Centauri Dreams recently examined wormholes and their possible survival from the early universe through the mechanism of a negative mass cosmic string. But what exactly is a cosmic string? Here’s Lawrence Krauss on the subject:

“During a phase transition in materials — as when water boils, say, or freezes, the configuration of the material’s constituent particles changes. When water freezes, it forms a crystalline structure. As crystals aligned in various distances grow, they can meet to form random lines, which create the patterns that looks so pretty on a window in the winter. During a phase transition in the early universe, the configuration of matter, radiation, and empty space (which, I remind you, can carry energy) changes, too.

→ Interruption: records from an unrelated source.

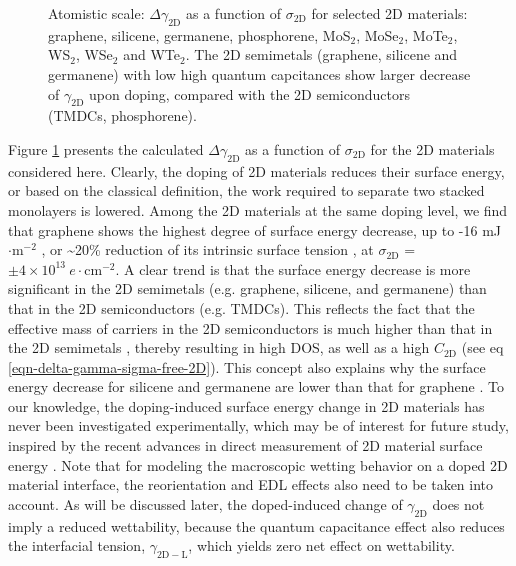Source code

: \begin{figure}[htbp]
\centering
\caption{\label{fig:dgamma-sigma} Atomistic scale:
  \(\Delta \gamma_{\mathrm{2D}}\) as a function of
  \(\sigma_{\mathrm{2D}}\) for selected 2D materials: graphene,
  silicene, germanene, phosphorene, MoS\(_{2}\), MoSe\(_{2}\),
  MoTe\(_{2}\), WS\(_{2}\), WSe\(_{2}\) and WTe\(_{2}\). The 2D
  semimetals (graphene, silicene and germanene) with low high quantum
  capcitances show larger decrease of \(\gamma_{\mathrm{2D}}\) upon
  doping, compared with the 2D semiconductors (TMDCs, phosphorene).}
\end{figure}

Figure \ref{fig:dgamma-sigma} presents the calculated
\(\Delta \gamma_{\mathrm{2D}}\) as a function of
\(\sigma_{\mathrm{2D}}\) for the 2D materials considered
here. Clearly, the doping of 2D materials reduces their surface
energy, or based on the classical definition, the work required to
separate two stacked monolayers is lowered. Among the 2D materials at
the same doping level, we find that graphene shows the highest degree
of surface energy decrease, up to -16 mJ\(\cdot \mathrm{m}^{-2}\) , or
\textasciitilde{}20\% reduction of its intrinsic surface tension
\cite{shih_wetting_2013}, at \(\sigma_{\mathrm{2D}}\) =
\(\pm 4\times10^{13}\ e\cdot \mathrm{cm}^{-2}\).  A clear trend is
that the surface energy decrease is more significant in the 2D
semimetals (e.g. graphene, silicene, and germanene) than that in the
2D semiconductors (e.g. TMDCs). This reflects the fact that the
effective mass of carriers in the 2D semiconductors is much higher
than that in the 2D semimetals \cite{davies_two-dimensional_1997},
thereby resulting in high DOS, as well as a high \(C_{\mathrm{2D}}\)
(see eq \ref{eqn-delta-gamma-sigma-free-2D}). This concept also
explains why the surface energy decrease for silicene and germanene
are lower than that for graphene \cite{Yan_2013}.  To our knowledge,
the doping-induced surface energy change in 2D materials has never
been investigated experimentally, which may be of interest for future
study, inspired by the recent advances in direct measurement of 2D
material surface energy \cite{van_Engers_2017_direct_surf_gr}. Note
that for modeling the macroscopic wetting behavior on a doped 2D
material interface, the reorientation and EDL effects also need to be
taken into account.  As will be discussed later, the doped-induced
change of \(\gamma_{\mathrm{2D}}\) does not imply a reduced
wettability, because the quantum capacitance effect also reduces the
interfacial tension, \(\gamma_{\mathrm{2D-L}}\), which yields zero net
effect on wettability.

Sometimes during these transitions, various regions of the universe relax into different configurations. As these configurations grow, they too can eventually meet — sometimes at a point, and sometimes along a line, marking a boundary between the regions. Energy becomes trapped in this boundary line, and it forms what we call a cosmic string.

“We have no idea whether cosmic strings actually were created in the early universe, but if they were and lasted up to the present time they could produce some fascinating effects. They would be infinitesimally thin — thinner than a proton — yet the mass density they carry would be enormous, up to a million million tons per centimeter. They might form the seeds around which matter collapses to form galaxies, for example. They would also ‘vibrate,’ producing not subspace harmonics but gravitational waves. Indeed, we may well detect the gravitational wave signature of a cosmic string before we ever directly observe the string itself.”

From The Physics of Star Trek (New York: HarperCollins, 1995), pp. 149-150.

Of course, what Landis, Forward and the other authors of the paper “Natural Wormholes as Gravitational Lenses” were talking about was not just a cosmic string, but one possessing negative mass, and it would have to wrap itself around a wormhole in order to stabilize it so it could survive to the present time. Do such structures exist? If so, it is possible that advances in both space-based and ground astronomy will eventually prove the point, but even then, we’ll be left to speculate about where or when such a wormhole might lead.